Mali Burning
THE REPORTS OUT of northern Mali are more appalling by the day. A vast, arid swath of Africa has fallen under the control of radical Islamists who are imposing a strict form of sharia and building a new stronghold for al-Qaeda in the Islamic Maghreb. As punishment for robbery, the Islamists have hacked off people’s hands and feet. A man told the Economist that the top of his ear was sliced off for smoking. “For drinking, they cut off your head,” he said.
The radical Islamists have also destroyed ancient landmarks in the north and become entrenched in an area larger than France or Texas. Two groups affiliated with al-Qaeda have carved it up among themselves, controlling Timbuktu and Gao. What they will do with this prize is anyone’s guess, but it seems likely to become a bastion for extremists to train and thrive with impunity.

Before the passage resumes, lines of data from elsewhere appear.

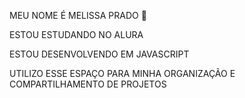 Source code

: MEU NOME É MELISSA PRADO 💜

ESTOU ESTUDANDO NO ALURA 

ESTOU DESENVOLVENDO EM JAVASCRIPT 

UTILIZO ESSE ESPAÇO PARA MINHA ORGANIZAÇÃO E COMPARTILHAMENTO DE PROJETOS 

<!--
**MELISSAPRA3S2024/MELISSAPRA3S2024** is a ✨ _special_ ✨ repository because its `README.md` (this file) appears on your GitHub profile.
Here are some ideas to get you started:

- 🔭 I’m currently working on ...
- 🌱 I’m currently learning ...
- 👯 I’m looking to collaborate on ...
- 🤔 I’m looking for help with ...
- 💬 Ask me about ...
- 📫 How to reach me: ...
- 😄 Pronouns: ...
- ⚡ Fun fact: ...
-->
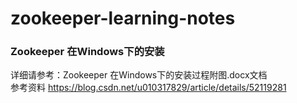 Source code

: # zookeeper-learning-notes

### Zookeeper 在Windows下的安装<br>
详细请参考：Zookeeper 在Windows下的安装过程附图.docx文档<br>
参考资料 https://blog.csdn.net/u010317829/article/details/52119281
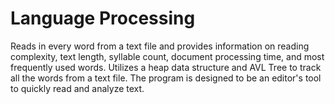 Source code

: # Language Processing
Reads in every word from a text file and provides information on reading complexity, text length, syllable count, document processing time, and most frequently used words. Utilizes a heap data structure and AVL Tree to track all the words from a text file. The program is designed to be an editor's tool to quickly read and analyze text.
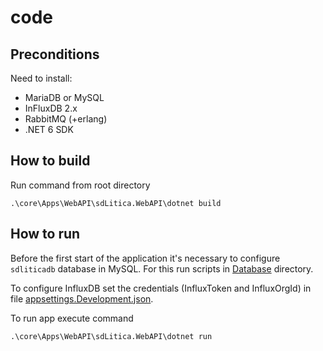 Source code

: # code

## Preconditions
Need to install:
* MariaDB or MySQL
* InFluxDB 2.x
* RabbitMQ (+erlang)
* .NET 6 SDK

## How to build
Run command from root directory

    .\core\Apps\WebAPI\sdLitica.WebAPI\dotnet build

## How to run
Before the first start of the application it's necessary to configure `sdliticadb` database in MySQL. For this run scripts in [Database](https://github.com/sdLiticaProject/code/tree/master/core/Database) directory.

To configure InfluxDB set the credentials (InfluxToken and InfluxOrgId) in file [appsettings.Development.json](https://github.com/sdLiticaProject/code/blob/compatibility-with-influxdb-v2.0/core/Apps/WebAPI/sdLitica.WebAPI/appsettings.Development.json).

To run app execute command

    .\core\Apps\WebAPI\sdLitica.WebAPI\dotnet run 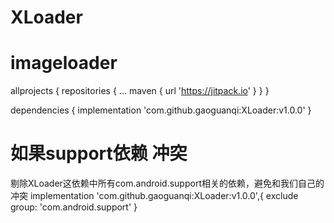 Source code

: # XLoader
# imageloader

allprojects {
		repositories {
			...
			maven { url 'https://jitpack.io' }
		}
	}
  
  
  dependencies {
	        implementation 'com.github.gaoguanqi:XLoader:v1.0.0'
	}
	
	
 # 如果support依赖 冲突 
 剔除XLoader这依赖中所有com.android.support相关的依赖，避免和我们自己的冲突
implementation 'com.github.gaoguanqi:XLoader:v1.0.0',{
        exclude group: 'com.android.support'
    }
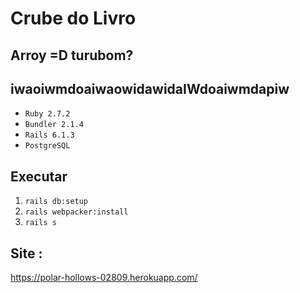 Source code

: # Crube do Livro

## Arroy =D turubom?
## iwaoiwmdoaiwaowidawidaIWdoaiwmdapiw
- `Ruby 2.7.2`
- `Bundler 2.1.4`
- `Rails 6.1.3`
- `PostgreSQL`

## Executar
1. `rails db:setup`
2. `rails webpacker:install`
3. `rails s`

## Site :
https://polar-hollows-02809.herokuapp.com/
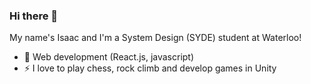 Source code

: ### Hi there 👋

My name's Isaac and I'm a System Design (SYDE) student at Waterloo!

- 🌱 Web development (React.js, javascript)
- ⚡ I love to play chess, rock climb and develop games in Unity

<!--
**IsaacYu15/IsaacYu15** is a ✨ _special_ ✨ repository because its `README.md` (this file) appears on your GitHub profile.

Here are some ideas to get you started:

- 🔭 I’m currently working on ...
- 🌱 I’m currently learning ...
- 👯 I’m looking to collaborate on ...
- 🤔 I’m looking for help with ...
- 💬 Ask me about ...
- 📫 How to reach me: ...
- 😄 Pronouns: ...
- ⚡ Fun fact: ...
-->
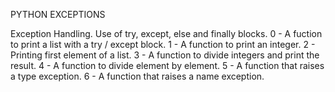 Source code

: PYTHON EXCEPTIONS

Exception Handling.
Use of try, except, else and finally blocks.
0 - A fuction to print a list with a try / except block.
1 - A function to print an integer.
2 - Printing first element of a list.
3 - A function to divide integers and print the result.
4 - A function to divide element by element.
5 - A function that raises a type exception.
6 - A function that raises a name exception.
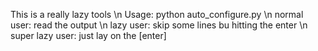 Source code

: This is a really lazy tools \n
Usage: python auto_configure.py \n
normal user: read the output \n
lazy user: skip some lines bu hitting the enter \n
super lazy user: just lay on the [enter] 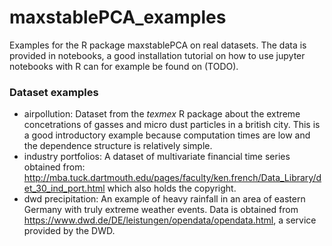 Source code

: # maxstablePCA_examples

Examples for the R package maxstablePCA on real datasets. The data is provided in notebooks, a  good installation tutorial 
on how to use jupyter notebooks with R can for example be found on  (TODO).

### Dataset examples

* airpollution: Dataset from the *texmex* R package about the extreme concetrations of gasses and micro dust  particles in a british city. 
This is a good introductory example because computation times are low and the dependence structure is relatively simple. 
* industry portfolios: A dataset of multivariate financial time series obtained from: http://mba.tuck.dartmouth.edu/pages/faculty/ken.french/Data_Library/det_30_ind_port.html which also holds the copyright. 
* dwd precipitation: An example of heavy rainfall in an area of eastern Germany with truly extreme weather events. Data is obtained from https://www.dwd.de/DE/leistungen/opendata/opendata.html, a service provided by the DWD. 
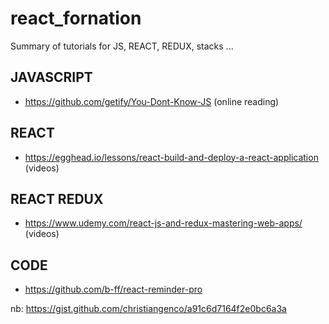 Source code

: # react_fornation
Summary of tutorials for JS, REACT, REDUX, stacks  ...

## JAVASCRIPT
 * https://github.com/getify/You-Dont-Know-JS  (online reading)
 
## REACT
 * https://egghead.io/lessons/react-build-and-deploy-a-react-application  (videos)

## REACT REDUX
 * https://www.udemy.com/react-js-and-redux-mastering-web-apps/   (videos)
 
## CODE
 *   https://github.com/b-ff/react-reminder-pro



nb:
https://gist.github.com/christiangenco/a91c6d7164f2e0bc6a3a
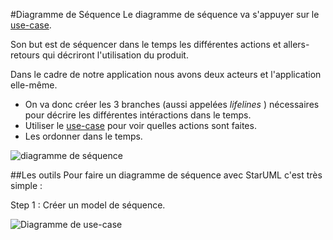 #Diagramme de Séquence
Le diagramme de séquence va s'appuyer sur le [use-case](https://github.com/simplonco/UML-Use-Case).

Son but est de séquencer dans le temps les différentes actions et allers-retours qui décriront l'utilisation du produit.

Dans le cadre de notre application nous avons deux acteurs et l'application elle-même.

+ On va donc créer les 3 branches (aussi appelées _lifelines_ ) nécessaires pour décrire les différentes intéractions dans le temps.
+ Utiliser le [use-case](https://github.com/simplonco/UML-Use-Case) pour voir quelles actions sont faites.
+ Les ordonner dans le temps.

![diagramme de séquence](https://raw.githubusercontent.com/simplonco/UML-Sequence/master/sequences.jpg)

##Les outils
Pour faire un diagramme de séquence avec StarUML c'est très simple :

Step 1 : Créer un model de séquence.

![Diagramme de use-case](https://raw.githubusercontent.com/simplonco/UML-Use-Case/master/starUML-create.png)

There has been no shortage of alarms. “We have to act as quickly as possible,” France’s ambassador to the United Nations, Gerard Araud, said Thursday. Secretary of State Hillary Rodham Clinton said last month, “We all know too well what is happening in Mali, and the incredible danger posed by violent extremists imposing their brutal ideology, committing human rights abuses, destroying irreplaceable cultural heritage.” She called Mali “a powder keg that the international community cannot afford to ignore.”